A manifestação dos caras-pintadas diante do Clube Militar
Hildegard Angel
Foi um acaso. Eu passava hoje pela Rio Branco, prestes a pegar o Aterro, quando ouvi gritos e vi uma aglomeração do lado esquerdo da avenida. Pedi ao motorista para diminuir a marcha e percebi que eram os jovens estudantes caras-pintadas manifestando-se diante do Clube Militar, onde acontecia a anunciada reunião dos militares de pijama celebrando o "31 de Março" e contra a Comissão da Verdade.
Só vi jovens, meninos e meninas, empunhando cartazes em preto e branco, alguns deles com fotos de meu irmão e de minha cunhada. Pedi ao motorista para parar o carro e desci. Eu vinha de um almoço no Clube de Engenharia. Para isso, fui pela manhã ao cabeleireiro, arrumei-me, coloquei joias, um vestido elegante, uma bolsa combinando com o rosa da estampa, sapatos prateados. Estava o que se espera de uma colunista social.

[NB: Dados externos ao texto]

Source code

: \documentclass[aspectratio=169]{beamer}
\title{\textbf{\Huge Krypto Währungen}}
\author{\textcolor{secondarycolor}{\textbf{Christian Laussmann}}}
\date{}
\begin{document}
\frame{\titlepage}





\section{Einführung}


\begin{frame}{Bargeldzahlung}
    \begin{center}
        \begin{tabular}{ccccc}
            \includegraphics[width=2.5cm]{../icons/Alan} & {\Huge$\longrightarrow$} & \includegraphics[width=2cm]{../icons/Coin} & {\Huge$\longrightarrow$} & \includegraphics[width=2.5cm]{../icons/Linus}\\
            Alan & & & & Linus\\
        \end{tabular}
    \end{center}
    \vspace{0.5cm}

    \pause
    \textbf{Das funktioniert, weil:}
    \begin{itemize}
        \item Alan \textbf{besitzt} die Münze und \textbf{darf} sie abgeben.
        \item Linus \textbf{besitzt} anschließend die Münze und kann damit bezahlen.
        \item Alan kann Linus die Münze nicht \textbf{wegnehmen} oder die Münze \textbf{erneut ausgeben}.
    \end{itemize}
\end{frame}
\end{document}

A situação era tensa. As crianças, emboladas, berrando palavras de ordem e bordões contra a ditadura e a favor da Comissão da Verdade. Frases como "Cadeia Já, Cadeia Já, a quem torturou na ditadura militar". Faces jovens, muito jovens, imberbes até. Nomes de desaparecidos pintados em alguns rostos e até nas roupas. E eles num entusiasmo, num ímpeto, num sentimento. Como aquilo me tocou! Manifestantes mais velhos com eles, eram poucos. Umas senhoras de bermudas, corajosas militantes. Alguns senhores de manga de camisa. Mas a grande maioria, a entusiasmada maioria, a massa humana, era a garotada. Que belo!
Eram nossos jovens patriotas clamando pela abertura dos arquivos militares, exigindo com seu jeito sem modos, sem luvas de pelica nem punhos de renda e sem vosmecê, que o Brasil tenha a dignidade de dar às famílias dos torturados e mortos ao menos a satisfação de saberem como, de que forma, onde e por quem foram trucidados, torturados e mortos seus entes amados. Pelo menos isso. Não é pedir muito, será que é?

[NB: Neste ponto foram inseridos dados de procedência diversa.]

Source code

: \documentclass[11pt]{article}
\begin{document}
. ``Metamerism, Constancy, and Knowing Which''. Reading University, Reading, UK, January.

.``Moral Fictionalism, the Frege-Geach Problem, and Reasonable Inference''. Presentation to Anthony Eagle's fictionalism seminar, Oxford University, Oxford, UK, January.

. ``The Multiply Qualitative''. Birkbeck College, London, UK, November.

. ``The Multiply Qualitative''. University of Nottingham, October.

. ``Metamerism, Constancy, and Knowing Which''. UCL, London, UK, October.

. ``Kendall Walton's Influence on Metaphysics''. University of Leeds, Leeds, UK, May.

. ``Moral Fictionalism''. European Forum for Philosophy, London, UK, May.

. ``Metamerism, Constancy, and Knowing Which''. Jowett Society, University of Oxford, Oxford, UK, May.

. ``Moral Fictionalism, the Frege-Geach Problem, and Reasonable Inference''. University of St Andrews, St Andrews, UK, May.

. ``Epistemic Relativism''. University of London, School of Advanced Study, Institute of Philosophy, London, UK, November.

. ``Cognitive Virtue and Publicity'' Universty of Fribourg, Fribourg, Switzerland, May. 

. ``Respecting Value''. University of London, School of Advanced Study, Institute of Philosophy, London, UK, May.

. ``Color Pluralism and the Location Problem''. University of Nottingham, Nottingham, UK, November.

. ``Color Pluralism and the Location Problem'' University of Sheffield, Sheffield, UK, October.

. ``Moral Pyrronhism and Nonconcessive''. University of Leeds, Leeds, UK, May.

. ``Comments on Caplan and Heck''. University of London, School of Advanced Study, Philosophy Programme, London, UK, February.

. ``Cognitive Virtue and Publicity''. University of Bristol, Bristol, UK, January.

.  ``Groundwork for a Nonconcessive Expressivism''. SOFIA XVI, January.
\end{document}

Quando vemos, hoje, crianças brasileiras que somem, se evaporam e jamais são recuperadas, crianças que inspiram folhetins e novelas, como a que esta semana entrou no ar, vendidas num lixão e escravizadas, nós sabemos que elas jamais serão encontradas, pois nunca serão procuradas. Pois o jogo é esse. É esta a nossa tradição. Semente plantada lá atrás, desde 1964 - e ainda há quem queira comemorar a data! A semente da impunidade, do esquecimento, do pouco caso com a vida humana neste país.
E nossos quixotinhos destemidos e desaforados ali diante do prédio do Clube Militar. "Assassino!", "assassino!", "torturador!", gritava o garotinho louro de cabelos longos anelados e óculos de aro redondo, a quem eu dava uns 16 anos, seguido pela menina de cabelos castanhos e diadema, e mais outra e mais outro, num coro que logo virava um estrondo de vozes, um trovão. Era mais um militar de cabeça branca e terno ajustado na silhueta, magra sempre, que tentava abrir passagem naquele corredor humano enfurecido e era recebido com gritos e desacatos. Uma recepção com raiva, rancor, fúria, ressentimento. Até cuspe eu vi, no ombro de um terno príncipe de Gales.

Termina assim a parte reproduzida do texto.